> **To do**: Of all the lines below, output only those starting at the one with "他知道澜叔、立儿、周显所在的" and ending at the one with "秦羽似乎回忆起当年的岁月，那", both ends included, exactly as written.

[Data entries]
--- START ---
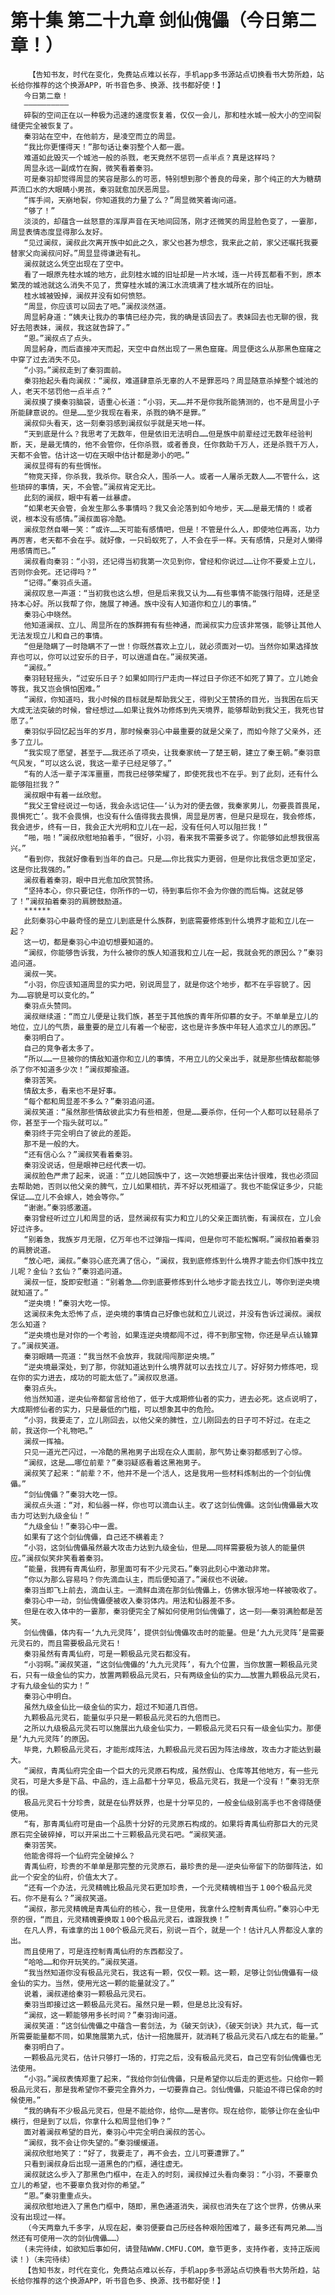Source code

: # 第十集 第二十九章 剑仙傀儡（今日第二章！）
        【告知书友，时代在变化，免费站点难以长存，手机app多书源站点切换看书大势所趋，站长给你推荐的这个换源APP，听书音色多、换源、找书都好使！】
       今日第二章！
       ——————————
       碎裂的空间正在以一种极为迅速的速度恢复着，仅仅一会儿，那和桂水城一般大小的空间裂缝便完全被恢复了。
       秦羽站在空中，在他前方，是凌空而立的周显。
       “我比你更懂得天！”那句话让秦羽整个人都一震。
       难道如此毁灭一个城池一般的杀戮，老天竟然不惩罚一点半点？真是这样吗？
       周显永远一副成竹在胸，微笑看着秦羽。
       可是秦羽却觉得周显的笑容是那么的可恶，特别想到那个善良的母亲，那个纯正的大为糖葫芦流口水的大眼睛小男孩，秦羽就愈加厌恶周显。
       “挥手间，天崩地裂，你知道我的力量了么？”周显微笑着询问道。
       “够了！”
       淡淡的，却蕴含一丝怒意的浑厚声音在天地间回荡，刚才还微笑的周显脸色变了，一霎那，周显表情态度显得那么友好。
       “见过澜叔，澜叔此次离开族中如此之久，家父也甚为想念，我来此之前，家父还嘱托我要替家父向澜叔问好。”周显显得谦逊有礼。
       澜叔就这么凭空出现在了空中。
       看了一眼原先桂水城的地方，此刻桂水城的旧址却是一片水域，连一片砖瓦都看不到，原本繁茂的城池就这么消失不见了，贯穿桂水城的漓江水流填满了桂水城所在的旧址。
       桂水城被毁掉，澜叔并没有如何愤怒。
       “周显，你应该可以回去了吧。”澜叔淡然道。
       周显躬身道：“姨夫让我办的事情已经办完，我的确是该回去了。表妹回去也无聊的很，我好去陪表妹，澜叔，我这就告辞了。”
       “恩。”澜叔点了点头。
       周显躬身，而后直接冲天而起，天空中自然出现了一黑色窟窿。周显便这么从那黑色窟窿之中穿了过去消失不见。
       “小羽。”澜叔走到了秦羽面前。
       秦羽抬起头看向澜叔：“澜叔，难道肆意杀无辜的人不是罪恶吗？周显随意杀掉整个城池的人，老天不惩罚他一点半点？”
       澜叔摸了摸秦羽脑袋，语重心长道：“小羽，天……并不是你我所能猜测的，也不是周显小子所能肆意说的。但是……至少我现在看来，杀戮的确不是罪。”
       澜叔仰头看天，这一刻秦羽感到澜叔似乎就是天地一样。
       “天到底是什么？我思考了无数年，但是依旧无法明白……但是族中前辈经过无数年经验判断，天，是最无情的，他不会管你，任你杀戮，或者善良，任你救助千万人，还是杀戮千万人，天都不会管。估计这一切在天眼中估计都是渺小的吧。”
       澜叔显得有的有些惆怅。
       “物竞天择，你杀我，我杀你。联合众人，围杀一人。或者一人屠杀无数人……不管什么，这些琐碎的事情，天，不会管。”澜叔肯定无比。
       此刻的澜叔，眼中有着一丝暴虐。
       “如果老天会管，会发生那么多事情吗？我又会沦落到如今地步，天……是最无情的！或者说，根本没有感情。”澜叔面容冷酷。
       澜叔忽然自嘲一笑：“或许……天可能有感情吧，但是！不管是什么人，即使地位再高，功力再厉害，老天都不会在乎。就好像，一只蚂蚁死了，人不会在乎一样。天有感情，只是对人懒得用感情而已。”
       澜叔看向秦羽：“小羽，还记得当初我第一次见到你，曾经和你说过……让你不要爱上立儿，否则你会死。还记得吗？”
       “记得。”秦羽点头道。
       澜叔叹息一声道：“当初我也这么想，但是后来我又认为……有些事情不能强行阻碍，还是坚持本心好。所以我帮了你，施展了神通。族中没有人知道你和立儿的事情。”
       秦羽心中晓然。
       他知道澜叔、立儿、周显所在的族群拥有有些神通，而澜叔实力应该非常强，能够让其他人无法发现立儿和自己的事情。
       “但是隐瞒了一时隐瞒不了一世！你既然喜欢上立儿，就必须面对一切。当然你如果选择放弃也可以，你可以过安乐的日子，可以逍遥自在。”澜叔笑道。
       “澜叔。”
       秦羽轻轻摇头，“过安乐日子？如果如同行尸走肉一样过日子你还不如死了算了。立儿她会等我，我又岂会惧怕困难。”
       “澜叔，你知道吗，我小时候的目标就是帮助我父王，得到父王赞扬的目光，当我困在后天大成无法突破的时候，曾经想过……如果让我外功修炼到先天境界，能够帮助到我父王，我死也甘愿了。”
       秦羽似乎回忆起当年的岁月，那时候秦羽心中最重要的就是父亲了，而如今除了父亲外，还多了立儿。
       “我实现了愿望，甚至于……我还杀了项央，让我秦家统一了楚王朝，建立了秦王朝。”秦羽意气风发，“可以这么说，我这一辈子已经足够了。”
       “有的人活一辈子浑浑噩噩，而我已经够荣耀了，即使死我也不在乎。到了此刻，还有什么能够阻拦我？”
       澜叔眼中有着一丝欣慰。
       “我父王曾经说过一句话，我会永远记住——‘认为对的便去做，我秦家男儿，勿要畏首畏尾，畏惧死亡’。我不会畏惧，也没有什么值得我去畏惧，周显是厉害，但是只是现在，我会修炼，我会进步，终有一日，我会正大光明和立儿在一起，没有任何人可以阻拦我！”
       “啪，啪！”澜叔欣慰地拍着手，“很好，小羽，看来我不需要多说了。你能够如此想我很高兴。”
       “看到你，我就好像看到当年的自己。只是……你比我实力更弱，但是你比我信念更加坚定，这是你比我强的。”
       澜叔看着秦羽，眼中目光愈加欣赏赞扬。
       “坚持本心，你只要记住，你所作的一切，待到事后你不会为你做的而后悔。这就足够了！”澜叔拍着秦羽的肩膀鼓励道。
       ******
       此刻秦羽心中最奇怪的是立儿到底是什么族群，到底需要修炼到什么境界才能和立儿在一起？
       这一切，都是秦羽心中迫切想要知道的。
       “澜叔，你能够告诉我，为什么被你的族人知道我和立儿在一起，我就会死的原因么？”秦羽追问道。
       澜叔一笑。
       “小羽，你应该知道周显的实力吧，别说周显了，就是你这个地步，都不在乎容貌了。因为……容貌是可以变化的。”
       秦羽点头赞同。
       澜叔继续道：“而立儿便是让我们族，甚至于其他族的青年所仰慕的女子。不单单是立儿的地位，立儿的气质，最重要的是立儿有着一个秘密，这也是许多族中年轻人追求立儿的原因。”
       秦羽明白了。
       自己的竞争者太多了。
       “所以……一旦被你的情敌知道你和立儿的事情，不用立儿的父亲出手，就是那些情敌都能够杀了你不知道多少次！”澜叔揶揄道。
       秦羽苦笑。
       情敌太多，看来也不是好事。
       “每个都和周显差不多么？”秦羽追问道。
       澜叔笑道：“虽然那些情敌彼此实力有些相差，但是……要杀你，任何一个人都可以轻易杀了你，甚至于一个指头就可以。”
       秦羽终于完全明白了彼此的差距。
       那不是一般的大。
       “还有信心么？”澜叔笑看着秦羽。
       秦羽没说话，但是眼神已经代表一切。
       澜叔脸色严肃了起来，说道：“立儿她回族中了，这一次她想要出来估计很难，我也必须回去帮助她，否则以他父亲的脾气，立儿如果相抗，弄不好以死相逼了。我也不能保证多少，只能保证……立儿不会嫁人，她会等你。”
       “谢谢。”秦羽感激道。
       秦羽曾经听过立儿和周显的话，显然澜叔有实力和立儿的父亲正面抗衡，有澜叔在，立儿会好过许多。
       “别着急，我族岁月无限，亿万年也不过弹指一挥间，但是你可不能松懈啊。”澜叔拍着秦羽的肩膀说道。
       “放心吧，澜叔。”秦羽心底充满了信心，“澜叔，我到底修炼到什么境界才能去你们族中找立儿呢？金仙？玄仙？”秦羽追问道。
       澜叔一怔，旋即安慰道：“别着急……你到底要修炼到什么地步才能去找立儿，等你到逆央境就知道了。”
       “逆央境！”秦羽大吃一惊。
       这澜叔未免太恐怖了点，逆央境的事情自己好像也就和立儿说过，并没有告诉过澜叔。澜叔怎么知道？
       “逆央境也是对你的一个考验，如果连逆央境都闯不过，得不到那宝物，你还是早点认输算了。”澜叔笑道。
       秦羽眼睛一亮道：“我当然不会放弃，我就闯闯那逆央境。”
       “逆央境最深处，到了那，你就知道达到什么境界就可以去找立儿了。好好努力修炼吧，现在你的实力进去，成功的可能太低了。”澜叔叹息道。
       秦羽点头。
       他当然知道，逆央仙帝都留言给他了，低于大成期修仙者的实力，进去必死。这点说明了，大成期修仙者的实力，只是最低的门槛，可以想象其中的危险。
       “小羽，我要走了，立儿刚回去，以他父亲的脾性，立儿刚回去的日子可不好过。在走之前，我送你一个礼物吧。”
       澜叔一挥袖。
       只见一道光芒闪过，一冷酷的黑袍男子出现在众人面前，那气势让秦羽都感到了心惊。
       “澜叔，这是……哪位前辈？”秦羽疑惑看着这黑袍男子。
       澜叔笑了起来：“前辈？不，他并不是一个活人，这是我用一些材料炼制出的一个剑仙傀儡。”
       “剑仙傀儡？”秦羽大吃一惊。
       澜叔点头道：“对，和仙器一样，你也可以滴血认主。收了这剑仙傀儡。这剑仙傀儡最大攻击力可达到九级金仙！”
       “九级金仙！”秦羽心中一震。
       如果有了这个剑仙傀儡，自己还不横着走？
       “小羽，这剑仙傀儡虽然最大攻击力达到九级金仙，但是……同样需要极为骇人的能量供应。”澜叔似笑非笑看着秦羽。
       “能量，我拥有青禹仙府，那里面可有不少元灵石。”秦羽此刻心中激动非常。
       “你以为那么容易吗？你先滴血认主，而后便知道了。”澜叔也不说破。
       秦羽当即飞上前去，滴血认主。一滴鲜血滴在那剑仙傀儡上，仿佛水银泻地一样被吸收了。
       秦羽心中一动，剑仙傀儡便被收入秦羽体内。用法和仙器差不多。
       但是在收入体中的一霎那，秦羽便完全了解如何使用剑仙傀儡了，这一刻——秦羽满脸都是苦笑。
       剑仙傀儡，体内有一‘九九元灵阵’，提供剑仙傀儡攻击时的能量。但是‘九九元灵阵’是需要元灵石的，而且需要极品元灵石！
       秦羽虽然有青禹仙府，可是一颗极品元灵石都没有。
       “小羽啊。”澜叔笑道，“这剑仙傀儡的‘九九元灵阵’，有九个位置，当你放置一颗极品元灵石，只有一级金仙的实力，放置两颗极品元灵石，只有两级金仙的实力……放置九颗极品元灵石，才有九级金仙的实力！”
       秦羽心中明白。
       虽然九级金仙比一级金仙的实力，超过不知道几百倍。
       九颗极品元灵石，能量似乎只是一颗极品元灵石的九倍而已。
       之所以九级极品元灵石可以施展出九级金仙实力，一颗极品元灵石只有一级金仙实力。那便是‘九九元灵阵’的原因。
       毕竟，九颗极品元灵石，才能形成阵法，九颗极品元灵石因为阵法缘故，攻击力才能达到最大。
       “澜叔，青禹仙府完全由一个巨大的元灵原石构成，虽然假山、仓库等其他地方，有一些元灵石，可是大多是下品、中品的，连上品都十分罕见，极品元灵石，我是一个没有！”秦羽无奈的很。
       极品元灵石十分珍贵，就是在仙界妖界，也是十分罕见的，一般金仙级别高手也不舍得随便使用。
       “有，那青禹仙府可是由一个品质十分好的元灵原石构成的。如果将青禹仙府那巨大的元灵原石完全破碎掉，可以开采出二十三颗极品元灵石吧。“澜叔笑道。
       秦羽苦笑。
       他能舍得将一个仙府完全破掉么？
       青禹仙府，珍贵的不单单是那完整的元灵原石，最珍贵的是——逆央仙帝留下的防御阵法，如此一个安全的仙府，价值太大了。
       “还有一个办法，元灵精魄比极品元灵石更加珍贵，一个元灵精魄相当于１00个极品元灵石。你不是有么？”澜叔笑道。
       “澜叔，那元灵精魄是青禹仙府的核心，我一旦使用，我拿什么控制青禹仙府。”秦羽心中无奈的很，“而且，元灵精魄要换取１00个极品元灵石，谁跟我换！”
       在凡人界，有谁拿的出１00个极品元灵石，别说一百个，就是一个！估计凡人界都没人拿的出。
       而且使用了，可是连控制青禹仙府的东西都没了。
       “哈哈……和你开玩笑的。”澜叔笑道。
       “我当然知道你没有极品元灵石，我这有一颗，仅仅一颗。这一颗，足够让剑仙傀儡有一级金仙的实力。当然，使用光这一颗的能量就没了。”
       说着，澜叔递给秦羽一颗极品元灵石。
       秦羽当即接过这一颗极品元灵石。虽然只是一颗，但是总比没有好。
       “澜叔，这一颗能够用多长时间？”秦羽询问道。
       澜叔笑道：“这剑仙傀儡之中蕴含一套剑法，为《破天剑诀》，《破天剑诀》共九式，每一式所需要能量都不同，如果施展第九式，估计一招施展开，就消耗了极品元灵石八成左右的能量。”
       秦羽明白了。
       一颗极品元灵石，估计只够打一场的，打完之后，没有极品元灵石，自己空有剑仙傀儡也无法使用。
       “小羽。”澜叔表情郑重了起来，“我给你剑仙傀儡，只是希望你以后走的更远些。只给你一颗极品元灵石，那是我希望你不要完全靠外力，一切要靠自己。剑仙傀儡，只能迫不得已保命的时候使用。”
       “我的确有不少极品元灵石，但是不能给你，给你……是害你。现在给你，能够让你在金仙中横行，但是到了以后，你拿什么和周显他们争？”
       面对着澜叔希望的目光，秦羽心中完全明白澜叔的苦心。
       “澜叔，我不会让你失望的。”秦羽缓缓道。
       澜叔欣慰地笑了：“好了，我要走了，再不会去，立儿可要遭罪了。”
       只看到澜叔身后出现一道黑色的门框，通往虚无。
       澜叔就这么步入了那黑色门框中，在走入的时刻，澜叔掉过头看向秦羽：“小羽，不要辜负立儿的希望，也不要辜负我对你的希望。”
       “恩。”秦羽重重点头。
       澜叔欣慰地进入了黑色门框中，随即，黑色通道消失，澜叔也消失在了这个世界，仿佛从来没有出现过一样。
       （今天两章九千多字，从现在起，秦羽便要自己历经各种艰险困难了，最多还有两兄弟……当然还有可使用一次的剑仙傀儡……）
       (未完待续，如欲知后事如何，请登陆WWW.CMFU.COM，章节更多，支持作者，支持正版阅读！)（未完待续）
       【告知书友，时代在变化，免费站点难以长存，手机app多书源站点切换看书大势所趋，站长给你推荐的这个换源APP，听书音色多、换源、找书都好使！】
--- END ---
> **Answer section**:
       他知道澜叔、立儿、周显所在的族群拥有有些神通，而澜叔实力应该非常强，能够让其他人无法发现立儿和自己的事情。
       “但是隐瞒了一时隐瞒不了一世！你既然喜欢上立儿，就必须面对一切。当然你如果选择放弃也可以，你可以过安乐的日子，可以逍遥自在。”澜叔笑道。
       “澜叔。”
       秦羽轻轻摇头，“过安乐日子？如果如同行尸走肉一样过日子你还不如死了算了。立儿她会等我，我又岂会惧怕困难。”
       “澜叔，你知道吗，我小时候的目标就是帮助我父王，得到父王赞扬的目光，当我困在后天大成无法突破的时候，曾经想过……如果让我外功修炼到先天境界，能够帮助到我父王，我死也甘愿了。”
       秦羽似乎回忆起当年的岁月，那时候秦羽心中最重要的就是父亲了，而如今除了父亲外，还多了立儿。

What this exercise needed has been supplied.